‘Coldplay couple’ is a warning against internet surveillance | Opinion
AI-generated summary reviewed by our newsroom.
- A viral clip exposed an office affair, ending two careers.
- Social media transformed private mistakes into mass entertainment and judgment.
- Digital surveillance culture blurs lines between accountability and public shaming.
Let it be known: if you’re having an affair, stay away from Coldplay concerts.
By now, everyone knows the story of Astronomer CEO Andy Byron and Kristin Cabot, the head of human resources at Byron’s company. Their affair was outed in real time at a Coldplay concert on July 16, when the two were caught romantically embracing on a “Kiss Cam.”
“Either they’re having an affair or they’re just very shy,” Coldplay singer Chris Martin joked on stage.

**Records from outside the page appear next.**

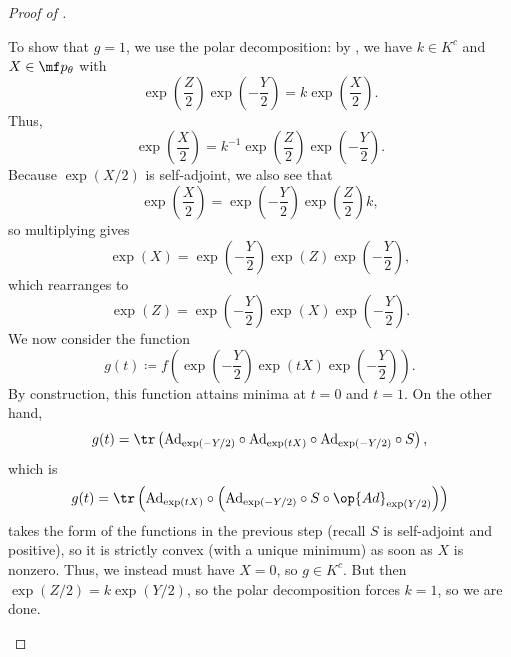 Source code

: \documentclass[../notes.tex]{subfiles}
\begin{document}
\begin{proof}[Proof of ]
\begin{enumerate}
		To show that $g=1$, we use the polar decomposition: by , we have $k\in K^c$ and $X\in\mf p_\theta$ with
		\[\exp\left(\frac Z2\right)\exp\left(-\frac Y2\right)=k\exp\left(\frac X2\right).\]
		Thus,
		\[\exp\left(\frac X2\right)=k^{-1}\exp\left(\frac Z2\right)\exp\left(-\frac Y2\right).\]
		Because $\exp(X/2)$ is self-adjoint, we also see that
		\[\exp\left(\frac X2\right)=\exp\left(-\frac Y2\right)\exp\left(\frac Z2\right)k,\]
		so multiplying gives
		\[\exp(X)=\exp\left(-\frac Y2\right)\exp(Z)\exp\left(-\frac Y2\right),\]
		which rearranges to
		\[\exp(Z)=\exp\left(-\frac Y2\right)\exp(X)\exp\left(-\frac Y2\right).\]
		We now consider the function
		\[g(t)\coloneqq f\left(\exp\left(-\frac Y2\right)\exp(tX)\exp\left(-\frac Y2\right)\right).\]
		By construction, this function attains minima at $t=0$ and $t=1$. On the other hand,
		\[g(t)=\tr\left(\mathrm{Ad}_{\exp(-Y/2)}\circ\mathrm{Ad}_{\exp(tX)}\circ\mathrm{Ad}_{\exp(-Y/2)}\circ S\right),\]
		which is
		\[g(t)=\tr\left(\mathrm{Ad}_{\exp(tX)}\circ\left(\mathrm{Ad}_{\exp(-Y/2)}\circ S\circ\op{Ad}_{\exp(Y/2)}\right)\right)\]
		takes the form of the functions in the previous step (recall $S$ is self-adjoint and positive), so it is strictly convex (with a unique minimum) as soon as $X$ is nonzero. Thus, we instead must have $X=0$, so $g\in K^c$. But then $\exp(Z/2)=k\exp(Y/2)$, so the polar decomposition forces $k=1$, so we are done.
		\qedhere
	\end{enumerate}
\end{proof}
\end{document}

Byron and Cabot’s duck-and-cover spelled the end of their dignity and their careers.
Tracking viewing metrics from afar is hard, but the video appears to have had an even more comprehensive world tour than Coldplay, with one TikTok video of the moment drawing 10 million likes.
When the internet was first conceived in the Utopian communes of the ’60s, it was hypothesized as the great equalizer: A democratizing force, granting everyone a platform to have their say. But what the internet became was the world’s digitalis of public shaming.

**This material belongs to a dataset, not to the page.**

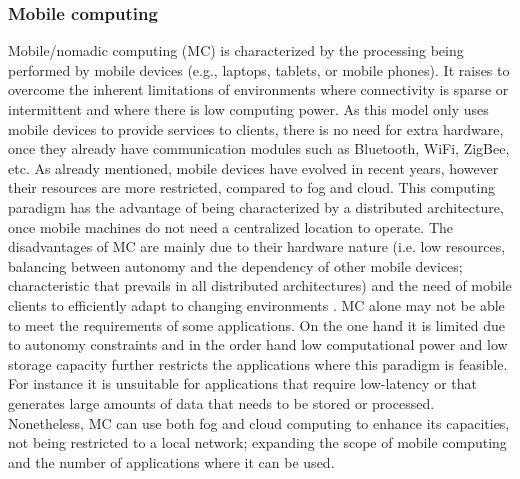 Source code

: \subsubsection{Mobile computing}\label{subsec:MC}
Mobile/nomadic computing (MC) is characterized by the processing being performed by mobile devices (e.g., laptops, tablets, or mobile phones). It raises to overcome the inherent limitations of environments where connectivity is sparse or intermittent and where there is low computing power. As this model only uses mobile devices to provide services to clients, there is no need for extra hardware, once they already have communication modules such as Bluetooth, WiFi, ZigBee, etc. As already mentioned, mobile devices have evolved in recent years, however their resources are more restricted, compared to fog and cloud. This computing paradigm has the advantage of being characterized by a distributed architecture, once mobile machines do not need a centralized location to operate. The disadvantages of MC are mainly due to their hardware nature (i.e. low resources, balancing between autonomy and the dependency of other mobile devices; characteristic that prevails in all distributed architectures) and the need of mobile clients to efficiently adapt to changing environments \cite{satyanarayanan1996fundamental}. MC alone may not be able to meet the requirements of some applications. On the one hand it is limited due to autonomy constraints and in the order hand low computational power and low storage capacity further restricts the applications where this paradigm is feasible. For instance it is unsuitable for applications that require low-latency or that generates large amounts of data that needs to be stored or processed. Nonetheless, MC can use both fog and cloud computing to enhance its capacities, not being restricted to a local network; expanding the scope of mobile computing and the number of applications where it can be used.\vfill\pagebreak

What Byron and Cabot did was certainly wrong. But is publicly humiliating them and ending their careers truly warranted?
We all make mistakes every day. We talk behind one another’s backs, we lie and we say things that can be offensive or misconstrued. It is human nature to be flawed.

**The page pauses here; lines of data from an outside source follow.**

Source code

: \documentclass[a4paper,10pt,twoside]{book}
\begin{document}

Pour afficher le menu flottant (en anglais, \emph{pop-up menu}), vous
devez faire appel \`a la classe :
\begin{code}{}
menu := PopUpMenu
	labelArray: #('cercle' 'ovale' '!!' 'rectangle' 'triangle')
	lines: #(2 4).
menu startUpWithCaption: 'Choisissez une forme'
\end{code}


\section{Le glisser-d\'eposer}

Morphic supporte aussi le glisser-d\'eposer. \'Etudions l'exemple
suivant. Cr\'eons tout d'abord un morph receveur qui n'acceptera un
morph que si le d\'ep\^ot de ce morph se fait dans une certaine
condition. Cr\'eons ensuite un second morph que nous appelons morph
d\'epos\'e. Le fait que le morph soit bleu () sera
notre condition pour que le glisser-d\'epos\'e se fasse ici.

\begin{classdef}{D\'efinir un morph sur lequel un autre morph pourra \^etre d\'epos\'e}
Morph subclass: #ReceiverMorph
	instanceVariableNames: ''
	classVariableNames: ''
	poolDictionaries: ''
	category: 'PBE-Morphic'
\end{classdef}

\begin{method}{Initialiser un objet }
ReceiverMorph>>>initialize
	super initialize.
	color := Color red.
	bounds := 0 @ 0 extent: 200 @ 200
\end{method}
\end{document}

But what the internet has wrought is a world in which anyone could be held morally liable for human error.
A survey of ‘cancel culture’
We have been contending with cancel culture for eight years now, with the term surging in popularity around 2017.
In an interview with The New York Times, University of Michigan Professor Lisa Nakamura defined cancel culture as an “agreement not to amplify, signal boost, or give money to.”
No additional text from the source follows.